Is she clicker trained? If so, she should understand the concept of a mark for the right behavior, then the reward. Even if the reward is delayed. I'd quit putting treats on her "place" and simply click then reward when she does the 2o2o correctly. This will prevent her from self rewarding for doing it wrong. I would also teach her an "easy" command. I used this with my Malinois when we were doing agility, since they wanted to do it at only one speed, "warp". When they hear "easy" they know to slow it down, that something is coming up they will need to pay attention to. Whether it's a contact, a sharp turn to the next jump, etc.


----------



## Cracker (May 25, 2009)

***NOT an agility trainer or participant*** just so ya know..

One, it is pretty awesome that she is finding the running of the course so rewarding that she rockets..that's half the battle is making an activity self rewarding....

Two: I agree that you need to go back to basics, take a REALLY good look at how/when and in what position you are rewarding a behaviour/chain and work on impulse control (like the whoa mentioned by Dantero). This is not just a training issue but a safety issue...control on a course will increase the physical athletic longevity of your pup and greatly reduce the potential for injury...this is most likely a training issue of yours, as a handler, than it is the dog...KWIM?


----------



## nikkiluvsu15 (Jun 18, 2009)

Sorry - I forgot I posted this and haven't been on the board for a little bit. Thanks for all the suggestions!  

For 2 Agility classes Harleigh was mainly on leash doing the A-Frame - I would "leash check" her (thats what I call it, lol) and make her realize that she MUST slow down. AND I realized I have to get her "whoa" command out way sooner, so she starts slowing down soon enough that she's able to stop.

I'm happy to report that 99% of the time she now is able to stop on a dime  Last class we did a sequence of tunnel-jump-aframe-table-teeter-tire-jump and she did amazing. She stopped right away - I was so proud because she had some speed going  Just thought I would update. 

In other news (just in case you are interested)....

Harleigh is now doing the full sized Teeter with now hesitation at all. We've been working our way up and we have finally been rewarded! That had been the one thing that she just was so unconfident on, so we took it slow, built that confidence up and she is doing that Teeter like a champ now.

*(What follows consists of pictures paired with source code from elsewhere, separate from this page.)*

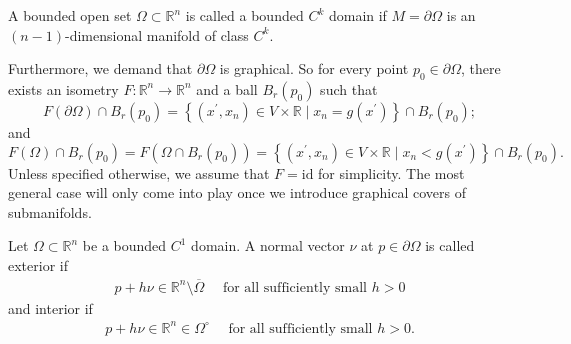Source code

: \begin{definition}\label{def:bdd-ck-dom}
	A bounded open set $\Omega \subset \mathbb{R}^{n}$ is called a bounded $C^{k}$ domain if $M = \partial \Omega$ is an $(n-1)$-dimensional manifold of class $C^{k}$.

	Furthermore, we demand that $\partial \Omega$ is graphical. So for every point $p_{0} \in \partial \Omega$, there exists an isometry $F: \mathbb{R}^{n} \to \mathbb{R}^{n}$ and a ball $B_{r}(p_{0})$ such that
	$$
		F(\partial \Omega) \cap B_r(p_{0})=\left\{\left(x^{\prime}, x_n\right) \in V \times \mathbb{R} \mid x_n=g\left(x^{\prime}\right)\right\} \cap B_r(p_{0}) ;
	$$
	and
	$$
		F(\Omega) \cap B_r(p_{0})=F\left(\Omega \cap B_r(p_{0})\right)=\left\{\left(x^{\prime}, x_n\right) \in V \times \mathbb{R} \mid x_n<g\left(x^{\prime}\right)\right\} \cap B_r(p_{0}).
	$$
	Unless specified otherwise, we assume that $F = \text{id}$ for simplicity. The most general case will only come into play once we introduce graphical covers of submanifolds.
\end{definition}

\begin{definition}\label{def:ext-norm-map}
	Let $\Omega \subset \mathbb{R}^{n}$ be a bounded $C^{1}$ domain. A normal vector $\nu$ at $p \in \partial\Omega$ is called exterior if
	\begin{align*}
		p+h \nu \in \mathbb{R}^{n} \setminus \overline{ \Omega } \quad \text{ for all sufficiently small } h > 0
	\end{align*}
	and interior if
	\begin{align*}
		p+h \nu \in \mathbb{R}^{n} \in \Omega^{\circ} \quad \text{ for all sufficiently small } h > 0.
	\end{align*}
\end{definition}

We also did a 12 set of weave poles (with guides) and the instructors were just amazed how fast ALL of the dogs picked it up (we've been doing channel weaves for quite a bit). They went on about it for the rest of the night, lol. Now that its staying light outside, I hope I'll be able to share some pictures/videos of her... just to show you how far she leaves me in the dust.


----------



## LazyGRanch713 (Jul 22, 2009)

nikkiluvsu15 said:


> Sorry - I forgot I posted this and haven't been on the board for a little bit. Thanks for all the suggestions!
> 
> For 2 Agility classes Harleigh was mainly on leash doing the A-Frame - I would "leash check" her (thats what I call it, lol) and make her realize that she MUST slow down. AND I realized I have to get her "whoa" command out way sooner, so she starts slowing down soon enough that she's able to stop.
> 
> ...


Yay!!! I want videos! 
Tag is a 15 pound dog who leaves me in the dust. If I were any slower, he'd be able to lap me xD I can't imagine running a large dog who smokes the course!
When Tag was learning the teeter, it was known as the Hot Dog Stand. He loves hot dogs, and I started using hot dogs ONLY on the teeter. It was convincing enough...
I can't wait til we move agility outside again. We usually do that in late April/early May. It's always a riot the first week or two because the dogs are so full of it.


----------